#### [TASK INPUTS]
>>
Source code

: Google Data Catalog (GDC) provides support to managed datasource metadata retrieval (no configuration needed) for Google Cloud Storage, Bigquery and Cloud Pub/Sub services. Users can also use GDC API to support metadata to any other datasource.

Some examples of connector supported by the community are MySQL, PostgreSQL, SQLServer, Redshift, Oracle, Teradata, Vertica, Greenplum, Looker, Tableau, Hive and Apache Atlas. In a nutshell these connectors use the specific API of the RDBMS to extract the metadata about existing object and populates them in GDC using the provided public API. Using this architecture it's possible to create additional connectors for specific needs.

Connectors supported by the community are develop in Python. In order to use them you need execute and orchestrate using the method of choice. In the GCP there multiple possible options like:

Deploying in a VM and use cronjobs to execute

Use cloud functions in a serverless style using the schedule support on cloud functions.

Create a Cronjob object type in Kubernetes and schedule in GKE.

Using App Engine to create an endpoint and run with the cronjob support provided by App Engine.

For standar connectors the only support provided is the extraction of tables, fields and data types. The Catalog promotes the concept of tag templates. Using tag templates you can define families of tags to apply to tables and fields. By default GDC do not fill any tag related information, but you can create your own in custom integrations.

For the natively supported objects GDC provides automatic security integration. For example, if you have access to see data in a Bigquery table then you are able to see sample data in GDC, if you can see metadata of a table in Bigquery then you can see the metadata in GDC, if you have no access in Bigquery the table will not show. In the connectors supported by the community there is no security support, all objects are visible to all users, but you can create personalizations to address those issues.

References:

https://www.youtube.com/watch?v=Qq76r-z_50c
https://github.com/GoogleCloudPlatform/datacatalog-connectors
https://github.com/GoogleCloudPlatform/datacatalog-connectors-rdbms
<<
>>
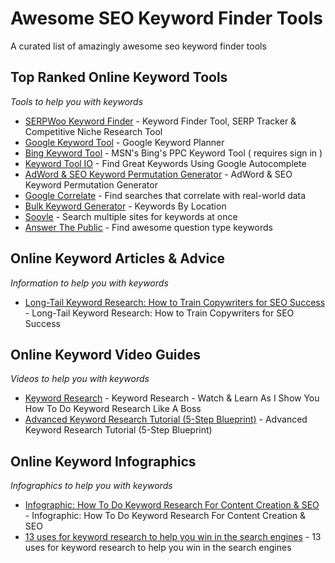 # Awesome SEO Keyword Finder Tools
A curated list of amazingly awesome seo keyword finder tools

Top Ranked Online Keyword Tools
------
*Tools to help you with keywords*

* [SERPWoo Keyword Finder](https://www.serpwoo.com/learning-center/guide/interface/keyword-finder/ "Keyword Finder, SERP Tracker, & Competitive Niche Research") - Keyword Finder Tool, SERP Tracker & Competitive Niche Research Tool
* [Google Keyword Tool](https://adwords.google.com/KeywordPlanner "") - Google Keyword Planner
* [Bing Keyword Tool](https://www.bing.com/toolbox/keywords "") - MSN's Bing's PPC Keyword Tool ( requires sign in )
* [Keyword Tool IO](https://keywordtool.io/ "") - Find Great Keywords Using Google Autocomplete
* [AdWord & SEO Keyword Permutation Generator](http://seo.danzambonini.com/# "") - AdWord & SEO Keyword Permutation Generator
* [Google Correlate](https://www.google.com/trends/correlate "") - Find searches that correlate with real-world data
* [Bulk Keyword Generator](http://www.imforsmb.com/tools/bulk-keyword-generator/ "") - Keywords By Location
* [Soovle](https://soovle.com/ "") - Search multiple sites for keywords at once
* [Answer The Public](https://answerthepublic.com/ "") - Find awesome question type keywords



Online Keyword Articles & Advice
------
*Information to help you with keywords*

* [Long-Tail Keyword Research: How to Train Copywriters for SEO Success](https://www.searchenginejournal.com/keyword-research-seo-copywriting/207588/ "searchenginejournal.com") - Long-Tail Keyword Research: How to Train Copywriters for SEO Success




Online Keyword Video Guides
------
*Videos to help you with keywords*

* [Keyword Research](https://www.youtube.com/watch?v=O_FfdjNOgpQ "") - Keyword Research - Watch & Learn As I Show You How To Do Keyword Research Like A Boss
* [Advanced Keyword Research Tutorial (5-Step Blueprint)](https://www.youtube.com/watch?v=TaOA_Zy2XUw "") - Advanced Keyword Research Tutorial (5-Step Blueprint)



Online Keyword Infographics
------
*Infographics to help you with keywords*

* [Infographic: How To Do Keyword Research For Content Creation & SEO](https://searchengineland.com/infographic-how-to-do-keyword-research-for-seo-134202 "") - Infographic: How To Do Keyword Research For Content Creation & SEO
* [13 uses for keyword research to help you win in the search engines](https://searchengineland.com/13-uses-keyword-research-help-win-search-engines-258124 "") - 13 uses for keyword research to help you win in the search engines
<<
#### [TASK]
Using the data above, copy each line that contains "help".

#### [WRITTEN REPLY]
*Tools to help you with keywords*
*Information to help you with keywords*
*Videos to help you with keywords*
*Infographics to help you with keywords*
* [13 uses for keyword research to help you win in the search engines](https://searchengineland.com/13-uses-keyword-research-help-win-search-engines-258124 "") - 13 uses for keyword research to help you win in the search engines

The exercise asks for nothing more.